Director: Baltasar Kormákur
Cast: Jake Gyllenhaal, Josh Brolin, Jason Clarke, Sam Worthington, Keira Knightley, Robin Wright
Running Time: 121 minutes
EVEREST is another Hollywood production that proudly throws the “based on the incredible true story” marketing line at you any chance it can. An intimate story that is equally about the indomitable strength of the human spirit as much as it is about the characters embodying that strength; the true story aims to inspire greatness in everyday people. Coming off of a summer filled with superheroes and action stars, EVEREST daringly tries to demonstrate a different, more realistic type of heroism.
Luckily, EVEREST is also a great piece of cinema on its own merits.
In 1996, when the film takes place, numerous expedition groups are competing to climb Everest’s summit during a narrow window in May that is supposedly clear of the area’s severe weather. Among one expedition group is Rob Hall (Jason Clarke) who, we are told, pioneered the idea of guided Everest tours. He is joined by Guy (Sam Worthington), Helen (Emily Watson), Doctor Caroline (Elizabeth Debicki), Weathers (Josh Brolin), and Scott Fischer (Jake Gyllenhaal) among numerous others. For some climbing Everest is a scientific journey, others want to inspire others, while some, like Weathers, only feel alive when facing the impossible. Yet, as the large expedition reaches the top they must face the impossible climb down the infamous mountain during a massive storm.

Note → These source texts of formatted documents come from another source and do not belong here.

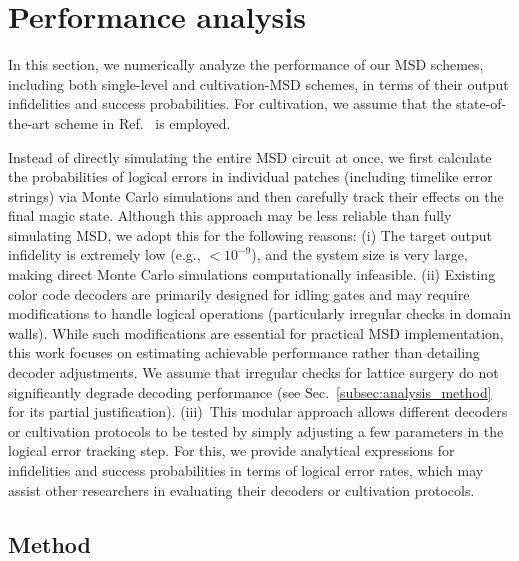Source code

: \documentclass[
 prx,
 reprint,
 superscriptaddress,
 longbibliography,
 dvipsnames
]{revtex4-2}
\begin{document}
\section{Performance analysis \label{sec:performance_analysis}}

\label{para:inthissection}
In this section, we numerically analyze the performance of our MSD schemes, including both single-level and cultivation-MSD schemes, in terms of their output infidelities and success probabilities.
For cultivation, we assume that the state-of-the-art scheme in Ref.~\cite{gidney2024magic} is employed.

\label{para:insteadofdirectly}
Instead of directly simulating the entire MSD circuit at once, we first calculate the probabilities of logical errors in individual patches (including timelike error strings) via Monte Carlo simulations and then carefully track their effects on the final magic state. 
Although this approach may be less reliable than fully simulating MSD, we adopt this for the following reasons:
(i) The target output infidelity is extremely low (e.g.,  $<10^{-9}$), and the system size is very large, making direct Monte Carlo simulations computationally infeasible.
(ii) Existing color code decoders \cite{sarvepalli2012efficient,delfosse2014decoding,maskara2019advantages,chamberland2020triangular,beverland2021cost,delfosse2021almostlinear,sahay2022decoder,sabo2022trellis,kubica2023efficient,zhang2023facilitating,takada2023highly,berent2023decoding, lee2025color} are primarily designed for idling gates and may require modifications to handle logical operations (particularly irregular checks in domain walls).
While such modifications are essential for practical MSD implementation, this work focuses on estimating achievable performance rather than detailing decoder adjustments.
We assume that irregular checks for lattice surgery do not significantly degrade decoding performance (see Sec.~\ref{subsec:analysis_method} for its partial justification).
(iii)~This modular approach allows different decoders or cultivation protocols to be tested by simply adjusting a few parameters in the logical error tracking step.
For this, we provide analytical expressions for infidelities and success probabilities in terms of logical error rates, which may assist other researchers in evaluating their decoders or cultivation protocols.

\subsection{Method \label{subsec:analysis_method}}
\end{document}
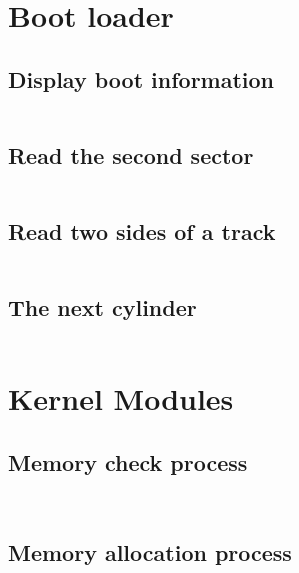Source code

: \documentclass{swfcthesis}
\begin{document}
\section{Boot loader}

\subsection{Display boot information}
\label{sec:dis-boo-inf}

\inputminted[firstline=55, lastline=65,
linenos=true]{nasm}{../../src/kernel/ipl10.asm}

\subsection{Read the second sector}
\label{sec:rea-sec-sec}
  
\inputminted[firstline=87,lastline=106,linenos=true]{nasm}{../../src/kernel/ipl10.asm}

\subsection{Read two sides of a track}
\label{sec:rea-two-sid}

\inputminted[firstline=108,lastline=132,linenos=true]{nasm}{../../src/kernel/ipl10.asm}

\subsection{The next cylinder}
\label{sec:the-nex-cyl}
\inputminted[firstline=134,lastline=137,linenos=true]{nasm}{../../src/kernel/ipl10.asm}


\section{Kernel Modules}
\label{sec:kernel-modules}
\subsection{Memory check process}
\label{sec:memory-check-process}

\inputminted[firstline=7, lastline=42, linenos=true]{c}{../../src/kernel/memory.c}
\inputminted[firstline=220, lastline=254,
linenos=true]{nasm}{../../src/kernel/naskfunc.asm}

\subsection{Memory allocation process}
\label{sec:memory-alloc-proc}
\inputminted[tabsize=2, firstline=64, lastline=85,
linenos=true]{c}{../../src/kernel/memory.c}
\end{document}
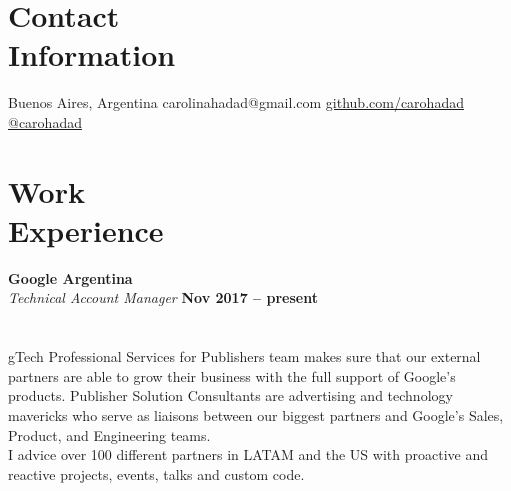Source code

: \documentclass[margin,line]{resume}
\begin{document}
\begin{resume}

\section{\mysidestyle Contact\\Information}

\faMapMarker \vspace{5mm} Buenos Aires, Argentina \hfill
\faEnvelope \vspace{5mm} carolinahadad@gmail.com
\faGithub \vspace{5mm} \href{https://github.com/carohadad}{github.com/carohadad} \hfill
\faTwitter \vspace{5mm} \href{https://twitter.com/carohadad}{@carohadad}

\vspace{-1.5cm}
\section{\mysidestyle Work\\Experience}


\textbf{Google Argentina}\vspace{2mm}\\\vspace{1mm}
\textsl{Technical Account Manager} 
 \hfill \textbf{Nov 2017 -- present}\vspace{-3mm}\\\vspace{-1mm}
\hfill \vspace{-3mm}\\\vspace{-1mm}
\\
gTech Professional Services for Publishers team makes sure that our external partners are able to grow their business with the full support of Google's products. Publisher Solution Consultants are advertising and technology mavericks who serve as liaisons between our biggest partners and Google's Sales, Product, and Engineering teams. 
\\
I advice over 100 different partners in LATAM and the US with proactive and reactive projects, events, talks and custom code.
 



\end{resume}
\end{document}
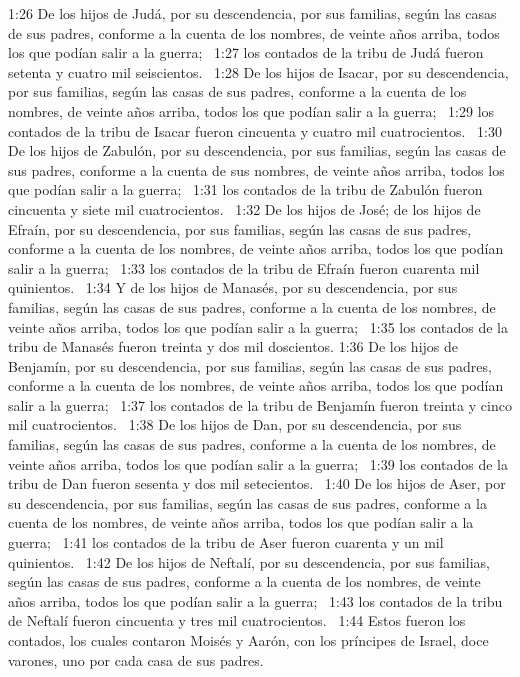 1:26 De los hijos de Judá, por su descendencia, por sus familias, según las casas de sus padres, conforme a la cuenta de los nombres, de veinte años arriba, todos los que podían salir a la guerra;  
1:27 los contados de la tribu de Judá fueron setenta y cuatro mil seiscientos.  
1:28 De los hijos de Isacar, por su descendencia, por sus familias, según las casas de sus padres, conforme a la cuenta de los nombres, de veinte años arriba, todos los que podían salir a la guerra;  
1:29 los contados de la tribu de Isacar fueron cincuenta y cuatro mil cuatrocientos.  
1:30 De los hijos de Zabulón, por su descendencia, por sus familias, según las casas de sus padres, conforme a la cuenta de sus nombres, de veinte años arriba, todos los que podían salir a la guerra;  
1:31 los contados de la tribu de Zabulón fueron cincuenta y siete mil cuatrocientos.  
1:32 De los hijos de José; de los hijos de Efraín, por su descendencia, por sus familias, según las casas de sus padres, conforme a la cuenta de los nombres, de veinte años arriba, todos los que podían salir a la guerra;  
1:33 los contados de la tribu de Efraín fueron cuarenta mil quinientos.  
1:34 Y de los hijos de Manasés, por su descendencia, por sus familias, según las casas de sus padres, conforme a la cuenta de los nombres, de veinte años arriba, todos los que podían salir a la guerra;  
1:35 los contados de la tribu de Manasés fueron treinta y dos mil doscientos. 
1:36 De los hijos de Benjamín, por su descendencia, por sus familias, según las casas de sus padres, conforme a la cuenta de los nombres, de veinte años arriba, todos los que podían salir a la guerra;  
1:37 los contados de la tribu de Benjamín fueron treinta y cinco mil cuatrocientos.  
1:38 De los hijos de Dan, por su descendencia, por sus familias, según las casas de sus padres, conforme a la cuenta de los nombres, de veinte años arriba, todos los que podían salir a la guerra;  
1:39 los contados de la tribu de Dan fueron sesenta y dos mil setecientos.  
1:40 De los hijos de Aser, por su descendencia, por sus familias, según las casas de sus padres, conforme a la cuenta de los nombres, de veinte años arriba, todos los que podían salir a la guerra;  
1:41 los contados de la tribu de Aser fueron cuarenta y un mil quinientos.  
1:42 De los hijos de Neftalí, por su descendencia, por sus familias, según las casas de sus padres, conforme a la cuenta de los nombres, de veinte años arriba, todos los que podían salir a la guerra;  
1:43 los contados de la tribu de Neftalí fueron cincuenta y tres mil cuatrocientos.  
1:44 Estos fueron los contados, los cuales contaron Moisés y Aarón, con los príncipes de Israel, doce varones, uno por cada casa de sus padres.  
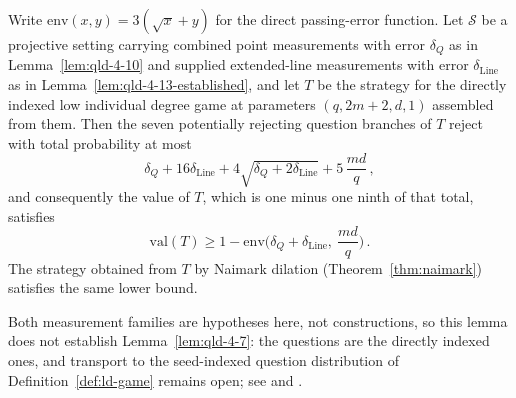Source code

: \begin{lemma}
	\label{lem:direct-passing-value}
	\leanok
	Write $\mathrm{env}(x,y) = 3(\sqrt{x} + y)$ for the direct passing-error
	function. Let $\mathcal S$ be a projective setting carrying combined point
	measurements with error $\delta_Q$ as in Lemma~\ref{lem:qld-4-10} and
	supplied extended-line measurements with error $\delta_{\mathrm{Line}}$ as
	in Lemma~\ref{lem:qld-4-13-established}, and let $T$ be the strategy for
	the directly indexed low individual degree game at parameters
	$(q,2m+2,d,1)$ assembled from them. Then the seven potentially rejecting
	question branches of $T$ reject with total probability at most
	\[
		\delta_Q + 16\delta_{\mathrm{Line}}
		+ 4\sqrt{\delta_Q + 2\delta_{\mathrm{Line}}}
		+ 5\,\frac{md}{q}\,,
	\]
	and consequently the value of $T$, which is one minus one ninth of that
	total, satisfies
	\[
		\mathrm{val}(T) \ge 1 - \mathrm{env}\Big(
			\delta_Q + \delta_{\mathrm{Line}},\ \frac{md}{q}\Big)\,.
	\]
	The strategy obtained from $T$ by Naimark dilation
	(Theorem~\ref{thm:naimark}) satisfies the same lower bound.

	Both measurement families are hypotheses here, not constructions, so this
	lemma does not establish Lemma~\ref{lem:qld-4-7}: the questions are the
	directly indexed ones, and transport to the seed-indexed question
	distribution of Definition~\ref{def:ld-game} remains open; see
	\cite{gap:qpbt_ld-dimension-divisibility} and
	\cite{gap:qpbt_combined-lines-error-term}.
\end{lemma}
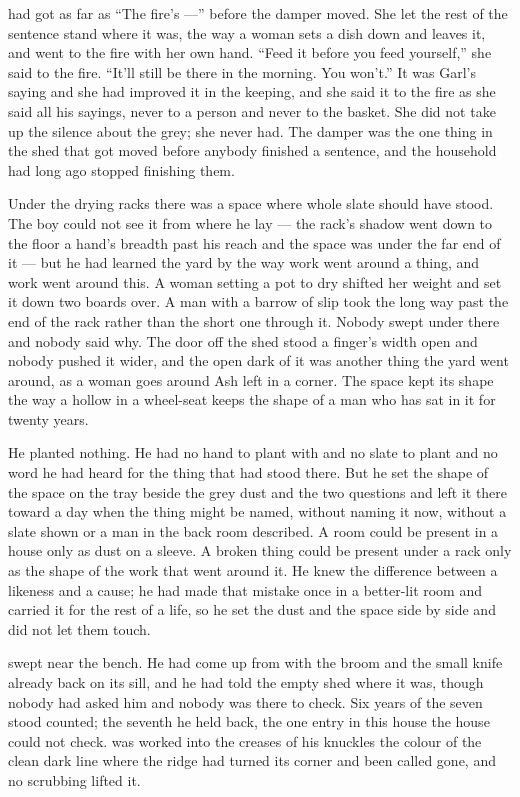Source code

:  had got as far as “The fire's ---” before the damper moved. She let the rest of the sentence stand where it was, the way a woman sets a dish down and leaves it, and went to the fire with her own hand. “Feed it before you feed yourself,” she said to the fire. “It'll still be there in the morning. You won't.” It was Garl's saying and she had improved it in the keeping, and she said it to the fire as she said all his sayings, never to a person and never to the basket. She did not take up the silence about the grey; she never had. The damper was the one thing in the shed that got moved before anybody finished a sentence, and the household had long ago stopped finishing them.

\scenebreak

Under the drying racks there was a space where whole slate should have stood. The boy could not see it from where he lay --- the rack's shadow went down to the floor a hand's breadth past his reach and the space was under the far end of it --- but he had learned the yard by the way work went around a thing, and work went around this. A woman setting a pot to dry shifted her weight and set it down two boards over. A man with a barrow of slip took the long way past the end of the rack rather than the short one through it. Nobody swept under there and nobody said why. The door off the shed stood a finger's width open and nobody pushed it wider, and the open dark of it was another thing the yard went around, as a woman goes around Ash left in a corner. The space kept its shape the way a hollow in a wheel-seat keeps the shape of a man who has sat in it for twenty years.

He planted nothing. He had no hand to plant with and no slate to plant and no word he had heard for the thing that had stood there. But he set the shape of the space on the tray beside the grey dust and the two questions and left it there toward a day when the thing might be named, without naming it now, without a slate shown or a man in the back room described. A room could be present in a house only as dust on a sleeve. A broken thing could be present under a rack only as the shape of the work that went around it. He knew the difference between a likeness and a cause; he had made that mistake once in a better-lit room and carried it for the rest of a life, so he set the dust and the space side by side and did not let them touch.

\scenebreak

 swept near the bench. He had come up from  with the broom and the small knife already back on its sill, and he had told the empty shed where it was, though nobody had asked him and nobody was there to check. Six years of the seven stood counted; the seventh he held back, the one entry in this house the house could not check.  was worked into the creases of his knuckles the colour of the clean dark line where the ridge had turned its corner and been called gone, and no scrubbing lifted it.

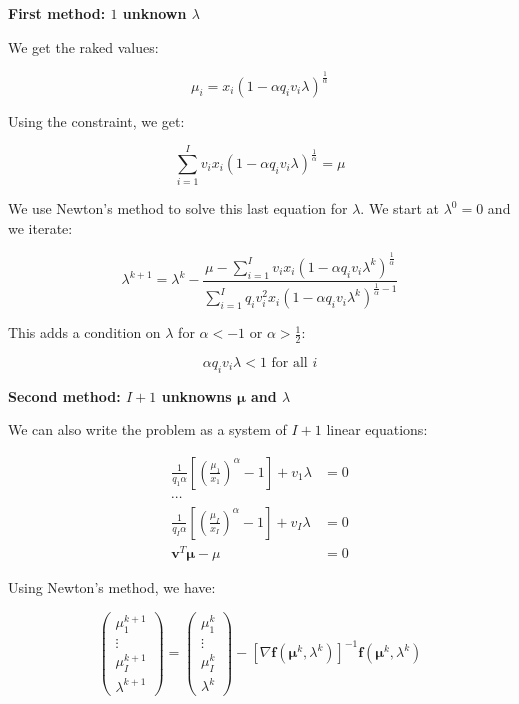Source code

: \documentclass{tex/note}
\begin{document}
\textbf{First method: $1$ unknown $\lambda$}

We get the raked values:

\begin{equation*}
\mu_i = x_i \left( 1 - \alpha q_i v_i \lambda \right)^{\frac{1}{\alpha}}
\end{equation*}

Using the constraint, we get:

\begin{equation*}
\sum_{i = 1}^I v_i x_i \left( 1 - \alpha q_i v_i \lambda \right)^{\frac{1}{\alpha}} = \mu
\end{equation*}

We use Newton's method to solve this last equation for $\lambda$. We start at $\lambda^0 = 0$ and we iterate:

\begin{equation*}
\lambda^{k + 1} = \lambda^k - \frac{\mu - \sum_{i = 1}^I v_i x_i \left( 1 - \alpha q_i v_i \lambda^k \right)^{\frac{1}{\alpha}}}{\sum_{i = 1}^I q_i v_i^2 x_i \left( 1 - \alpha q_i v_i \lambda^k \right)^{\frac{1}{\alpha} - 1}}
\end{equation*}

This adds a condition on $\lambda$ for $\alpha < - 1$ or $\alpha > \frac{1}{2}$:

\begin{equation*}
\alpha q_i v_i \lambda < 1 \text{ for all } i
\end{equation*}

\textbf{Second method: $I + 1$ unknowns $\bm{\mu}$ and $\lambda$}

We can also write the problem as a system of $I + 1$ linear equations:

\begin{align*}
\frac{1}{q_1 \alpha} \left[ \left( \frac{\mu_1}{x_1} \right) ^{\alpha} - 1\right] + v_1 \lambda &= 0 \\
\cdots & \\
\frac{1}{q_I \alpha} \left[ \left( \frac{\mu_I}{x_I} \right) ^{\alpha} - 1\right] + v_I \lambda &= 0 \\
\bm{v}^T \bm{\mu} - \mu &= 0
\end{align*}

Using Newton's method, we have:

\begin{equation*}
\begin{pmatrix} \mu_1^{k + 1} \\ \vdots \\ \mu_I^{k + 1} \\ \lambda^{k + 1} \end{pmatrix} = \begin{pmatrix} \mu_1^k \\ \vdots \\ \mu_I^k \\ \lambda^k \end{pmatrix} - \left[ \nabla \bm{f} \left( \bm{\mu}^k , \lambda^k \right) \right] ^{-1} \bm{f} \left( \bm{\mu}^k , \lambda^k \right)
\end{equation*}
\end{document}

Each one of these real-life climbers has a personal and interesting story to tell, but director Baltasar Kormákur simply tries to balance too many stories at once. Within its two-hour runtime EVEREST tries to bring to life nearly 20 named characters- climbers, support staff, rival expedition crews, and scared family members. It becomes representative of the downside of telling a true story; sometimes fictionalizing a story allows for an easier, streamlined narrative.
This isn’t to say that the acting is bad per say, but the film only provides Brolin, Clarke, and Gyllenhaal have a moment in the spotlight. At the same time, characters like Weathers and Hall’s wives (Robin Wright and Keira Knightley respectively) are relegated to emotional phone operators. It’s when the movie tries to create any emotional bond with these characters, who simply could have been nameless to be honest, that it stumbles.
But the characters don’t ultimately matter, as the film has a playfulness with its perceived chaos. If you are coming in without previous knowledge of the true story, EVEREST will be a pretty unpredictable film. Characters can and will die to the cold clutches of the mountain. At it’s best EVEREST is a slasher film where the killer is the environment, and it is just a thrill to watch.
All of this is shown through the truly breathtaking cinematography by Salvatore Totino, who moves the 3D IMAX camera around the environment to create a memorizing sense of scale. The film manages to create an incredible sense of danger through its visuals alone, making us feel small by comparison. Combined with powerful audio the film creates the perfect sense of dread. The strong ensemble of actors quickly looses their way to the incredible visual experience EVEREST presents. It is one of the most impressive technical achievements seen in film in a very long time.
EVEREST is a movie that will make you feel like you are climbing a mountain. It is consistently breathtaking, physically exhausting, and offers a personal sense of satisfaction. While it could have used a more streamlined narrative and better utilized its cast, the film offers an experience you won’t find in theaters right now.
It’s a classic man vs. nature story that is absolutely worth the IMAX admission price.